Miss Lucy met her at the door, and, taking her to her room, made her lie down till they were joined, by Miss McPherson, who came to lunch, which was served in the breakfast-room, and was just the kind to tempt an invalid.

Bessie enjoyed it immensely, and felt herself growing stronger and better in the brightness and freshness of this beautiful home which was one day to be Grey's.

On the wall, beside Blind Robin's, there was a picture of Grey, taken in Europe when he was fourteen, and just before the great sorrow came upon him and robbed his face of a little of the assurance and boyish eagerness which the artist had depicted upon the canvas. But it was like him still—like him, as he was now, in his young manhood, when to do good to others, to make somebody happy every day, was the rule of his life. And Bessie's eyes were often fixed upon it, as, after lunch was over they still sat in the breakfast-room, because of the sunshine which came in so brightly at the windows. And while they sat there the elder women talked of Grey and what he would probably do, now that his travels in Europe were ended.

"He ought to marry and settle down. Is there any hope of his doing so?" Miss Betsey said, and Lucy replied:

"I think so, yes, I am quite sure of it, if everything goes well, as I think it will."

Bessie was sitting with her back partly turned to the ladies, who did not see the crimson spots which covered her face for a moment and then left it deathly pale, as she heard that Grey Jerrold was to be married. For an instant everything around her turned black, and when she came to herself she felt that she could not breathe in that room with Grey's picture on the wall, and his eyes looking at her as they had looked that day, in Rome, when he had said to her words she would almost give half her life to hear again. Bessie was no dissembler. She could not sit there in her pain and make no sign, and, turning to her aunt, she said:

"Please, auntie, let Jennie take me into the air, I am sick and faint; I—"

She could not say anything more lest she should break down entirely; and, glancing significantly at each other, the two ladies called Jennie, and bade her take her young mistress into the garden.

"Go to the rose-arbor. It is warmer there," Miss Lucy said; but only Jennie heard, for Bessie was too conscious of the blow which had fallen so suddenly upon her, to heed what was passing around her.

Grey was going to be married; her Gray, whom she now knew that she loved as she had never loved Neil McPherson even in the first days of her engagement, when he was all the world to her.

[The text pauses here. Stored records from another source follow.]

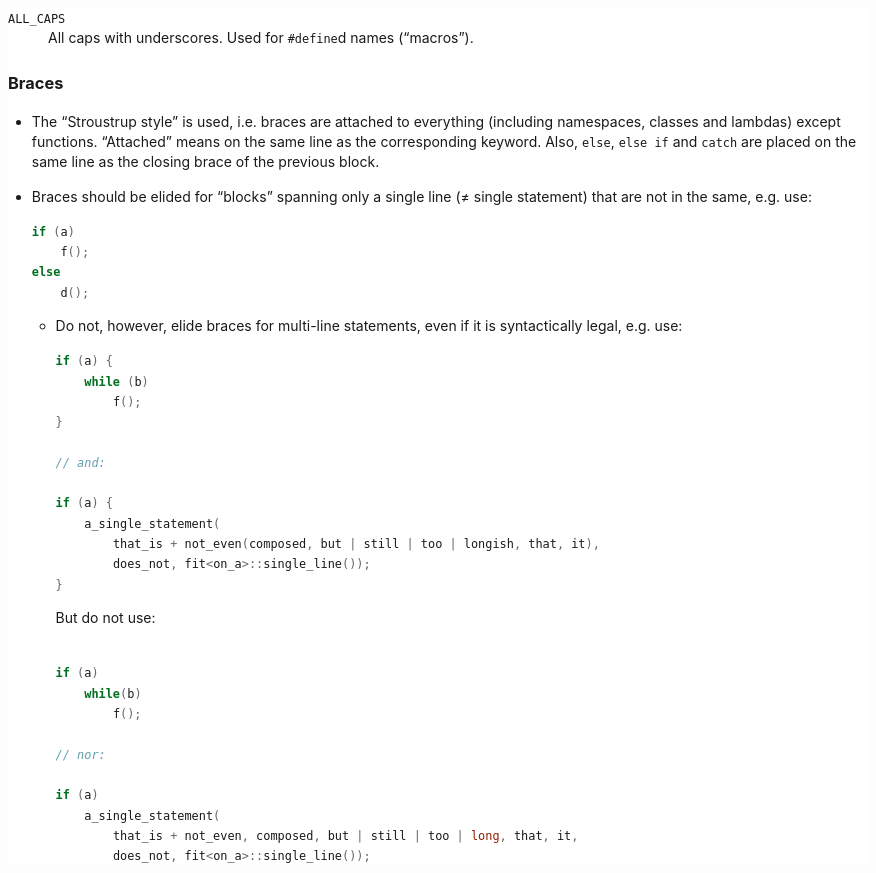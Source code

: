   <dt><code>ALL_CAPS</code></dt>
  <dd>
    All caps with underscores. Used for <code>#define</code>d names
    (“macros”).
  </dd>
</dl>

### Braces

- The “Stroustrup style” is used, i.e. braces are attached to everything
  (including namespaces, classes and lambdas) except functions. “Attached” means
  on the same line as the corresponding keyword. Also, `else`, `else if` and
  `catch` are placed on the same line as the closing brace of the previous
  block.

- Braces should be elided for “blocks” spanning only a single line (≠ single
  statement) that are not in the same, e.g. use:

  ```c++
  if (a)
      f();
  else
      d();
  ```

  + Do not, however, elide braces for multi-line statements, even if it is
    syntactically legal, e.g. use:

    ```c++
    if (a) {
        while (b)
            f();
    }

    // and:

    if (a) {
        a_single_statement(
            that_is + not_even(composed, but | still | too | longish, that, it),
            does_not, fit<on_a>::single_line());
    }
    ```

    But do not use:

    ```c++

    if (a)
        while(b)
            f();

    // nor:

    if (a)
        a_single_statement(
            that_is + not_even, composed, but | still | too | long, that, it,
            does_not, fit<on_a>::single_line());
    ```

Her Grey, who certainly had loved her once, or he would never have said to her what he did. Her Grey, who had been so kind to her on the ship and looked the love he did not speak. Why had he changed so soon? Was it some love of his boyhood before he saw her, and had it again sprung into being, now that he had returned to its object? And oh, how dreary the world looked to the young girl with the certainty that Grey was lost to her forever. She did not notice the fanciful summer-house into which Jennie wheeled her; did not notice anything, or think of anything except her desolation and a desire to be alone, that she might cry just as she had never cried before.

"Please, Jennie, go away," she said; "I would rather be alone."

So Jennie left her, and, covering her face with her hands, Bessie sobbed, piteously:

"Oh, Father in heaven, is there never to be any joy for me? Must I always be so desolate and lonely, and is it wicked to wish that I were dead?"

For several minutes poor Bessie wept on, and then with a great effort she dried her tears, and, leaning her head back in her chair, began to live over again every incident of her life as connected with Grey Jerrold. And while she sat there thus, the Boston train stopped at the Allington station, and she heard the roar and the ring as it started on its way. Twenty minutes later she heard behind her the sound of a footstep, apparently hurrying toward her, and thought, if she thought at all, that it was Jennie coming for her. But surely Jennie's tread was never so rapid and eager as this, nor were Jennie's hands as soft and warm as the hands which encircled her face, nor Jennie's voice like this which said to her:

"Bessie, darling Bessie!"

Grey had come to Allington from Springfield, where he had been on business for his father, and both Lucy and Miss McPherson knew that he was coming, and had chosen that day for Bessie's visit to the park, and had purposely talked before her of his probable marriage, in order to test the nature of Bessie's feelings for him.

"We cannot be mistaken," Miss McPherson said to Lucy, after Bessie had left them; "but let me manage the young man."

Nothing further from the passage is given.